▶ **Prompt**
All lines from the one containing "本帖最后由 LichEnd 于 2020-12-30 22:25 编辑" to the end of the data below are to be returned exactly, both ends included, with nothing added.

▶ **Materials provided**
##############################
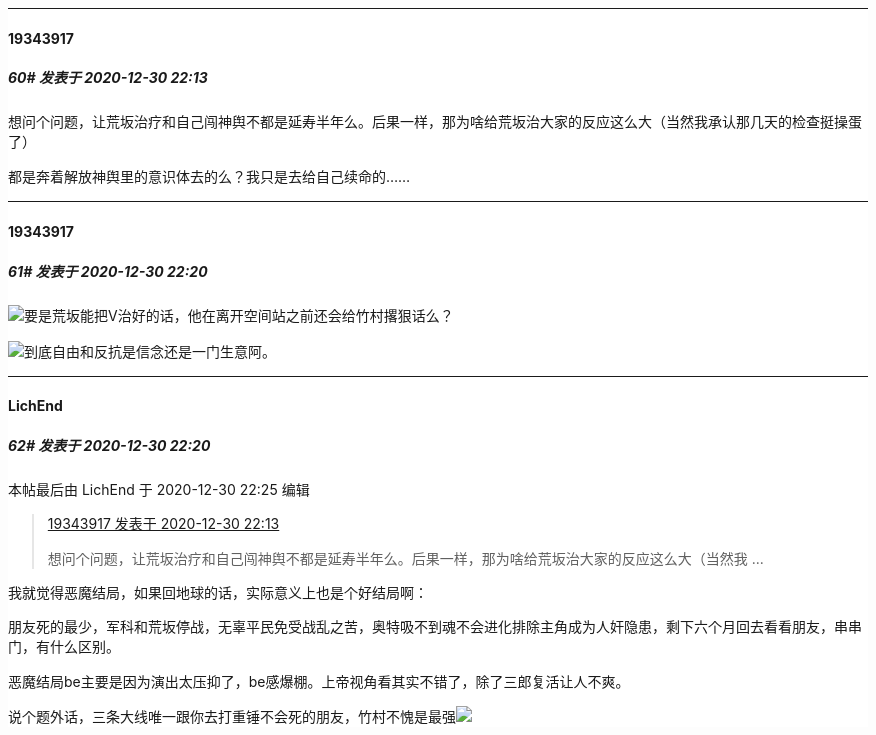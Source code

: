 





*****

####  19343917  
##### 60#       发表于 2020-12-30 22:13




想问个问题，让荒坂治疗和自己闯神舆不都是延寿半年么。后果一样，那为啥给荒坂治大家的反应这么大（当然我承认那几天的检查挺操蛋了）


都是奔着解放神舆里的意识体去的么？我只是去给自己续命的……







*****

####  19343917  
##### 61#       发表于 2020-12-30 22:20



<img src="https://static.saraba1st.com/image/smiley/face2017/117.png" referrerpolicy="no-referrer">要是荒坂能把V治好的话，他在离开空间站之前还会给竹村撂狠话么？

<img src="https://static.saraba1st.com/image/smiley/face2017/117.png" referrerpolicy="no-referrer">到底自由和反抗是信念还是一门生意阿。







*****

####  LichEnd  
##### 62#       发表于 2020-12-30 22:20



 本帖最后由 LichEnd 于 2020-12-30 22:25 编辑 
<blockquote><a href="httphttps://bbs.saraba1st.com/2b/forum.php?mod=redirect&amp;goto=findpost&amp;pid=49892969&amp;ptid=1980363" target="_blank">19343917 发表于 2020-12-30 22:13</a>

想问个问题，让荒坂治疗和自己闯神舆不都是延寿半年么。后果一样，那为啥给荒坂治大家的反应这么大（当然我 ...</blockquote>
我就觉得恶魔结局，如果回地球的话，实际意义上也是个好结局啊：

朋友死的最少，军科和荒坂停战，无辜平民免受战乱之苦，奥特吸不到魂不会进化排除主角成为人奸隐患，剩下六个月回去看看朋友，串串门，有什么区别。


恶魔结局be主要是因为演出太压抑了，be感爆棚。上帝视角看其实不错了，除了三郎复活让人不爽。

说个题外话，三条大线唯一跟你去打重锤不会死的朋友，竹村不愧是最强<img src="https://static.saraba1st.com/image/smiley/face2017/068.png" referrerpolicy="no-referrer">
##############################
▶ **Answer to the exercise**
 本帖最后由 LichEnd 于 2020-12-30 22:25 编辑 
<blockquote><a href="httphttps://bbs.saraba1st.com/2b/forum.php?mod=redirect&amp;goto=findpost&amp;pid=49892969&amp;ptid=1980363" target="_blank">19343917 发表于 2020-12-30 22:13</a>

想问个问题，让荒坂治疗和自己闯神舆不都是延寿半年么。后果一样，那为啥给荒坂治大家的反应这么大（当然我 ...</blockquote>
我就觉得恶魔结局，如果回地球的话，实际意义上也是个好结局啊：

朋友死的最少，军科和荒坂停战，无辜平民免受战乱之苦，奥特吸不到魂不会进化排除主角成为人奸隐患，剩下六个月回去看看朋友，串串门，有什么区别。


恶魔结局be主要是因为演出太压抑了，be感爆棚。上帝视角看其实不错了，除了三郎复活让人不爽。

说个题外话，三条大线唯一跟你去打重锤不会死的朋友，竹村不愧是最强<img src="https://static.saraba1st.com/image/smiley/face2017/068.png" referrerpolicy="no-referrer">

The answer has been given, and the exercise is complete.